◆ **WORK INSTRUCTION**
Write out every entry exactly; the pictures do not belong in the copy.

****************************************

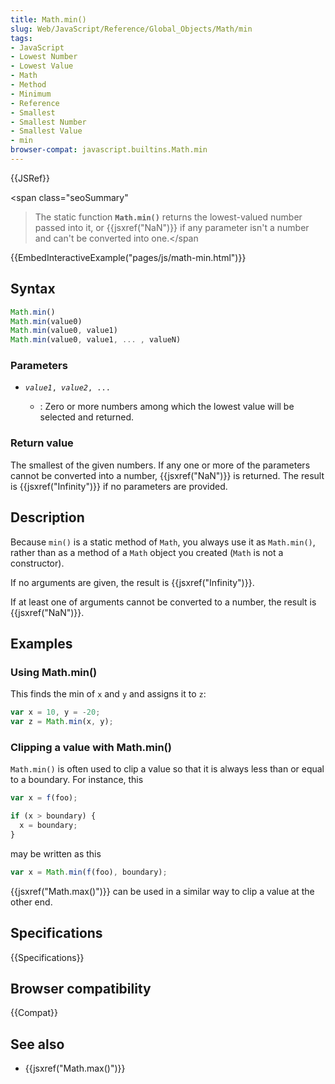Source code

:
 ```yaml
---
title: Math.min()
slug: Web/JavaScript/Reference/Global_Objects/Math/min
tags:
- JavaScript
- Lowest Number
- Lowest Value
- Math
- Method
- Minimum
- Reference
- Smallest
- Smallest Number
- Smallest Value
- min
browser-compat: javascript.builtins.Math.min
---
```

{{JSRef}}

<span class="seoSummary"

> The static function <strong><code>Math.min()</code></strong> returns the
> lowest-valued number passed into it, or {{jsxref("NaN")}} if any
> parameter isn't a number and can't be converted into one.</span

{{EmbedInteractiveExample("pages/js/math-min.html")}}

## Syntax

```js
Math.min()
Math.min(value0)
Math.min(value0, value1)
Math.min(value0, value1, ... , valueN)
```

### Parameters

- <code><var>value1</var>, <var>value2</var>, ...</code>

  - : Zero or more numbers among which the lowest value will be selected and
    returned.

### Return value

The smallest of the given numbers. If any one or more of the parameters cannot
be converted into a number, {{jsxref("NaN")}} is returned. The result is
{{jsxref("Infinity")}} if no parameters are provided.

## Description

Because `min()` is a static method of `Math`, you always use it as `Math.min()`,
rather than as a method of a `Math` object you created (`Math` is not a
constructor).

If no arguments are given, the result is {{jsxref("Infinity")}}.

If at least one of arguments cannot be converted to a number, the result is
{{jsxref("NaN")}}.

## Examples

### Using Math.min()

This finds the min of `x` and `y` and assigns it to `z`:

```js
var x = 10, y = -20;
var z = Math.min(x, y);
```

### Clipping a value with Math.min()

`Math.min()` is often used to clip a value so that it is always less than or
equal to a boundary. For instance, this

```js
var x = f(foo);

if (x > boundary) {
  x = boundary;
}
```

may be written as this

```js
var x = Math.min(f(foo), boundary);
```

{{jsxref("Math.max()")}} can be used in a similar way to clip a value at
the other end.

## Specifications

{{Specifications}}

## Browser compatibility

{{Compat}}

## See also

- {{jsxref("Math.max()")}}
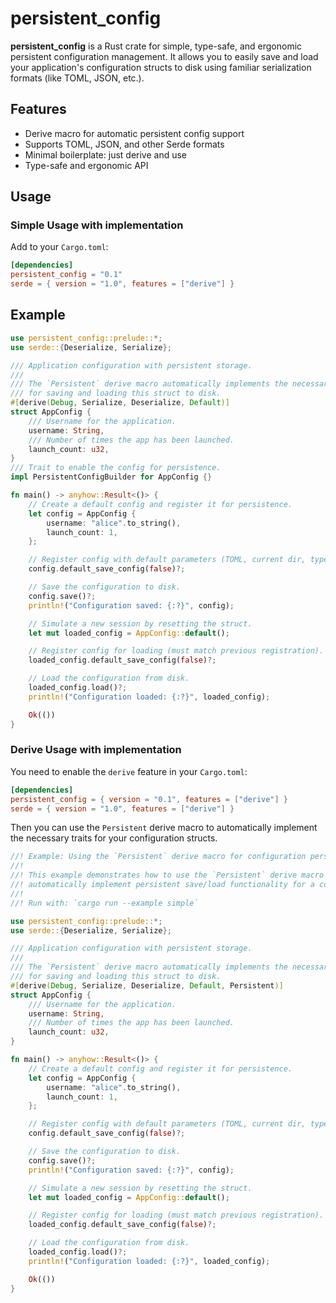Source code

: # persistent_config

**persistent_config** is a Rust crate for simple, type-safe, and ergonomic persistent configuration management. It allows you to easily save and load your application's configuration structs to disk using familiar serialization formats (like TOML, JSON, etc.).

## Features

- Derive macro for automatic persistent config support
- Supports TOML, JSON, and other Serde formats
- Minimal boilerplate: just derive and use
- Type-safe and ergonomic API



## Usage

### Simple Usage with implementation
Add to your `Cargo.toml`:

```toml
[dependencies]
persistent_config = "0.1"
serde = { version = "1.0", features = ["derive"] }
```

## Example

```rust
use persistent_config::prelude::*;
use serde::{Deserialize, Serialize};

/// Application configuration with persistent storage.
///
/// The `Persistent` derive macro automatically implements the necessary traits
/// for saving and loading this struct to disk.
#[derive(Debug, Serialize, Deserialize, Default)]
struct AppConfig {
    /// Username for the application.
    username: String,
    /// Number of times the app has been launched.
    launch_count: u32,
}
/// Trait to enable the config for persistence.
impl PersistentConfigBuilder for AppConfig {}

fn main() -> anyhow::Result<()> {
    // Create a default config and register it for persistence.
    let config = AppConfig {
        username: "alice".to_string(),
        launch_count: 1,
    };

    // Register config with default parameters (TOML, current dir, type name as file).
    config.default_save_config(false)?;

    // Save the configuration to disk.
    config.save()?;
    println!("Configuration saved: {:?}", config);

    // Simulate a new session by resetting the struct.
    let mut loaded_config = AppConfig::default();

    // Register config for loading (must match previous registration).
    loaded_config.default_save_config(false)?;

    // Load the configuration from disk.
    loaded_config.load()?;
    println!("Configuration loaded: {:?}", loaded_config);

    Ok(())
}
```


### Derive Usage with implementation

You need to enable the `derive` feature in your `Cargo.toml`:

```toml
[dependencies]
persistent_config = { version = "0.1", features = ["derive"] }
serde = { version = "1.0", features = ["derive"] }
```

Then you can use the `Persistent` derive macro to automatically implement the necessary traits for your configuration structs.


```rust
//! Example: Using the `Persistent` derive macro for configuration persistence.
//!
//! This example demonstrates how to use the `Persistent` derive macro to
//! automatically implement persistent save/load functionality for a config struct.
//!
//! Run with: `cargo run --example simple`

use persistent_config::prelude::*;
use serde::{Deserialize, Serialize};

/// Application configuration with persistent storage.
///
/// The `Persistent` derive macro automatically implements the necessary traits
/// for saving and loading this struct to disk.
#[derive(Debug, Serialize, Deserialize, Default, Persistent)]
struct AppConfig {
    /// Username for the application.
    username: String,
    /// Number of times the app has been launched.
    launch_count: u32,
}

fn main() -> anyhow::Result<()> {
    // Create a default config and register it for persistence.
    let config = AppConfig {
        username: "alice".to_string(),
        launch_count: 1,
    };

    // Register config with default parameters (TOML, current dir, type name as file).
    config.default_save_config(false)?;

    // Save the configuration to disk.
    config.save()?;
    println!("Configuration saved: {:?}", config);

    // Simulate a new session by resetting the struct.
    let mut loaded_config = AppConfig::default();

    // Register config for loading (must match previous registration).
    loaded_config.default_save_config(false)?;

    // Load the configuration from disk.
    loaded_config.load()?;
    println!("Configuration loaded: {:?}", loaded_config);

    Ok(())
}
```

****************************************

◆ **OUTPUT BELOW**
Source code

:
 ```yaml
---
title: Math.min()
slug: Web/JavaScript/Reference/Global_Objects/Math/min
tags:
- JavaScript
- Lowest Number
- Lowest Value
- Math
- Method
- Minimum
- Reference
- Smallest
- Smallest Number
- Smallest Value
- min
browser-compat: javascript.builtins.Math.min
---
```

{{JSRef}}

<span class="seoSummary"

> The static function <strong><code>Math.min()</code></strong> returns the
> lowest-valued number passed into it, or {{jsxref("NaN")}} if any
> parameter isn't a number and can't be converted into one.</span

{{EmbedInteractiveExample("pages/js/math-min.html")}}

## Syntax

```js
Math.min()
Math.min(value0)
Math.min(value0, value1)
Math.min(value0, value1, ... , valueN)
```

### Parameters

- <code><var>value1</var>, <var>value2</var>, ...</code>

  - : Zero or more numbers among which the lowest value will be selected and
    returned.

### Return value

The smallest of the given numbers. If any one or more of the parameters cannot
be converted into a number, {{jsxref("NaN")}} is returned. The result is
{{jsxref("Infinity")}} if no parameters are provided.

## Description

Because `min()` is a static method of `Math`, you always use it as `Math.min()`,
rather than as a method of a `Math` object you created (`Math` is not a
constructor).

If no arguments are given, the result is {{jsxref("Infinity")}}.

If at least one of arguments cannot be converted to a number, the result is
{{jsxref("NaN")}}.

## Examples

### Using Math.min()

This finds the min of `x` and `y` and assigns it to `z`:

```js
var x = 10, y = -20;
var z = Math.min(x, y);
```

### Clipping a value with Math.min()

`Math.min()` is often used to clip a value so that it is always less than or
equal to a boundary. For instance, this

```js
var x = f(foo);

if (x > boundary) {
  x = boundary;
}
```

may be written as this

```js
var x = Math.min(f(foo), boundary);
```

{{jsxref("Math.max()")}} can be used in a similar way to clip a value at
the other end.

## Specifications

{{Specifications}}

## Browser compatibility

{{Compat}}

## See also

- {{jsxref("Math.max()")}}
Source code

: # persistent_config

**persistent_config** is a Rust crate for simple, type-safe, and ergonomic persistent configuration management. It allows you to easily save and load your application's configuration structs to disk using familiar serialization formats (like TOML, JSON, etc.).

## Features

- Derive macro for automatic persistent config support
- Supports TOML, JSON, and other Serde formats
- Minimal boilerplate: just derive and use
- Type-safe and ergonomic API



## Usage

### Simple Usage with implementation
Add to your `Cargo.toml`:

```toml
[dependencies]
persistent_config = "0.1"
serde = { version = "1.0", features = ["derive"] }
```

## Example

```rust
use persistent_config::prelude::*;
use serde::{Deserialize, Serialize};

/// Application configuration with persistent storage.
///
/// The `Persistent` derive macro automatically implements the necessary traits
/// for saving and loading this struct to disk.
#[derive(Debug, Serialize, Deserialize, Default)]
struct AppConfig {
    /// Username for the application.
    username: String,
    /// Number of times the app has been launched.
    launch_count: u32,
}
/// Trait to enable the config for persistence.
impl PersistentConfigBuilder for AppConfig {}

fn main() -> anyhow::Result<()> {
    // Create a default config and register it for persistence.
    let config = AppConfig {
        username: "alice".to_string(),
        launch_count: 1,
    };

    // Register config with default parameters (TOML, current dir, type name as file).
    config.default_save_config(false)?;

    // Save the configuration to disk.
    config.save()?;
    println!("Configuration saved: {:?}", config);

    // Simulate a new session by resetting the struct.
    let mut loaded_config = AppConfig::default();

    // Register config for loading (must match previous registration).
    loaded_config.default_save_config(false)?;

    // Load the configuration from disk.
    loaded_config.load()?;
    println!("Configuration loaded: {:?}", loaded_config);

    Ok(())
}
```


### Derive Usage with implementation

You need to enable the `derive` feature in your `Cargo.toml`:

```toml
[dependencies]
persistent_config = { version = "0.1", features = ["derive"] }
serde = { version = "1.0", features = ["derive"] }
```

Then you can use the `Persistent` derive macro to automatically implement the necessary traits for your configuration structs.


```rust
//! Example: Using the `Persistent` derive macro for configuration persistence.
//!
//! This example demonstrates how to use the `Persistent` derive macro to
//! automatically implement persistent save/load functionality for a config struct.
//!
//! Run with: `cargo run --example simple`

use persistent_config::prelude::*;
use serde::{Deserialize, Serialize};

/// Application configuration with persistent storage.
///
/// The `Persistent` derive macro automatically implements the necessary traits
/// for saving and loading this struct to disk.
#[derive(Debug, Serialize, Deserialize, Default, Persistent)]
struct AppConfig {
    /// Username for the application.
    username: String,
    /// Number of times the app has been launched.
    launch_count: u32,
}

fn main() -> anyhow::Result<()> {
    // Create a default config and register it for persistence.
    let config = AppConfig {
        username: "alice".to_string(),
        launch_count: 1,
    };

    // Register config with default parameters (TOML, current dir, type name as file).
    config.default_save_config(false)?;

    // Save the configuration to disk.
    config.save()?;
    println!("Configuration saved: {:?}", config);

    // Simulate a new session by resetting the struct.
    let mut loaded_config = AppConfig::default();

    // Register config for loading (must match previous registration).
    loaded_config.default_save_config(false)?;

    // Load the configuration from disk.
    loaded_config.load()?;
    println!("Configuration loaded: {:?}", loaded_config);

    Ok(())
}
```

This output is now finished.